_RECORD EXTRACTS_
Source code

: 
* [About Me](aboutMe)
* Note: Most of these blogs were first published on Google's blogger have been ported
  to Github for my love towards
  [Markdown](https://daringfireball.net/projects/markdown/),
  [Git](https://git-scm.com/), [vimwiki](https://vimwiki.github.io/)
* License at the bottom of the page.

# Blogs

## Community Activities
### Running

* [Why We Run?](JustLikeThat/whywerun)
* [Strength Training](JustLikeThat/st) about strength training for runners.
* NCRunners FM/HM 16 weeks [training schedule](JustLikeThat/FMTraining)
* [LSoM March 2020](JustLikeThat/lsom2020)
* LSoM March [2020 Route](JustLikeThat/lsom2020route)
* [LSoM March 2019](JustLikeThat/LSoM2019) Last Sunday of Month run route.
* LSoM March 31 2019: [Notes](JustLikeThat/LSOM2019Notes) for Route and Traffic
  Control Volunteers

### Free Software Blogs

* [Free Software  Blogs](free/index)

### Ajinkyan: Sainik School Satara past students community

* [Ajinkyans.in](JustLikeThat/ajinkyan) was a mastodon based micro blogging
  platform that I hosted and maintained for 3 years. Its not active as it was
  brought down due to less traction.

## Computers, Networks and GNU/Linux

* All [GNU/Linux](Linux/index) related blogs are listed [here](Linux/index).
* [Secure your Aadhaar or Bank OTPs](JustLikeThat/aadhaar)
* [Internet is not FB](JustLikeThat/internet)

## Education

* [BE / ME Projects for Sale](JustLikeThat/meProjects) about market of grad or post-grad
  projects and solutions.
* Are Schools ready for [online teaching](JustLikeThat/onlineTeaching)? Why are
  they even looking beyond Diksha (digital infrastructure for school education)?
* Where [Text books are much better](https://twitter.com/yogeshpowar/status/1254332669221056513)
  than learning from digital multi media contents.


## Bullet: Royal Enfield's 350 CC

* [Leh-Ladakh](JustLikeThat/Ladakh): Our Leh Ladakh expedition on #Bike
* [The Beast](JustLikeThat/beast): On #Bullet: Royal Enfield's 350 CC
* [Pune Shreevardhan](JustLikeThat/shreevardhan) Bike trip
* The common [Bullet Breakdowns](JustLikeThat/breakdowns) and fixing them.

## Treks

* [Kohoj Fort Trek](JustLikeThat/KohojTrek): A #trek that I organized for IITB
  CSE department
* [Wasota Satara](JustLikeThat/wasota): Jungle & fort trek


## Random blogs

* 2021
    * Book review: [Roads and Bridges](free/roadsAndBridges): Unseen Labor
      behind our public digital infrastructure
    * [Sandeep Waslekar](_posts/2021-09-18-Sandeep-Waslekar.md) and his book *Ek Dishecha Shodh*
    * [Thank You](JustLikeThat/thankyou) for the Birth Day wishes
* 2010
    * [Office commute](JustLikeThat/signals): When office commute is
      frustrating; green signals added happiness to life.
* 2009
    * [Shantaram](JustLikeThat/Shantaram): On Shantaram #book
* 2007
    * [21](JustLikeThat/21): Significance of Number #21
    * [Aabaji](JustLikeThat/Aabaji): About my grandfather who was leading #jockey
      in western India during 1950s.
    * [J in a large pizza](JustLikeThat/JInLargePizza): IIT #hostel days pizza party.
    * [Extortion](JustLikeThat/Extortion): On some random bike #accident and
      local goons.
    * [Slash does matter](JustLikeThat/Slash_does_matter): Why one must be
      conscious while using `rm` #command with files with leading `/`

_ACTIVITY_
The lines to extract from the data above begin with the line containing "book *Ek Dishecha Shodh*" and end with the line containing "office commute is". Extract them exactly, including both.

_RESULT OF THIS TASK_
    * [Sandeep Waslekar](_posts/2021-09-18-Sandeep-Waslekar.md) and his book *Ek Dishecha Shodh*
    * [Thank You](JustLikeThat/thankyou) for the Birth Day wishes
* 2010
    * [Office commute](JustLikeThat/signals): When office commute is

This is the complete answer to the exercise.